** Task inputs follows **
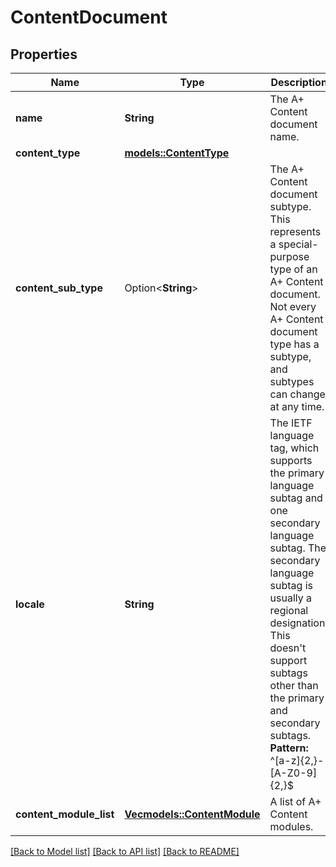 # ContentDocument

## Properties

Name | Type | Description | Notes
------------ | ------------- | ------------- | -------------
**name** | **String** | The A+ Content document name. | 
**content_type** | [**models::ContentType**](ContentType.md) |  | 
**content_sub_type** | Option<**String**> | The A+ Content document subtype. This represents a special-purpose type of an A+ Content document. Not every A+ Content document type has a subtype, and subtypes can change at any time. | [optional]
**locale** | **String** | The IETF language tag, which supports the primary language subtag and one secondary language subtag. The secondary language subtag is usually a regional designation. This doesn't support subtags other than the primary and secondary subtags. **Pattern:** ^[a-z]{2,}-[A-Z0-9]{2,}$ | 
**content_module_list** | [**Vec<models::ContentModule>**](ContentModule.md) | A list of A+ Content modules. | 

[[Back to Model list]](../README.md#documentation-for-models) [[Back to API list]](../README.md#documentation-for-api-endpoints) [[Back to README]](../README.md)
** End of Task inputs **
**Problem to solve**
The data above should be repeated exactly, minus any pictures.

**Answer to the exercise**
 # ContentDocument

## Properties

Name | Type | Description | Notes
------------ | ------------- | ------------- | -------------
**name** | **String** | The A+ Content document name. | 
**content_type** | [**models::ContentType**](ContentType.md) |  | 
**content_sub_type** | Option<**String**> | The A+ Content document subtype. This represents a special-purpose type of an A+ Content document. Not every A+ Content document type has a subtype, and subtypes can change at any time. | [optional]
**locale** | **String** | The IETF language tag, which supports the primary language subtag and one secondary language subtag. The secondary language subtag is usually a regional designation. This doesn't support subtags other than the primary and secondary subtags. **Pattern:** ^[a-z]{2,}-[A-Z0-9]{2,}$ | 
**content_module_list** | [**Vec<models::ContentModule>**](ContentModule.md) | A list of A+ Content modules. | 

[[Back to Model list]](../README.md#documentation-for-models) [[Back to API list]](../README.md#documentation-for-api-endpoints) [[Back to README]](../README.md)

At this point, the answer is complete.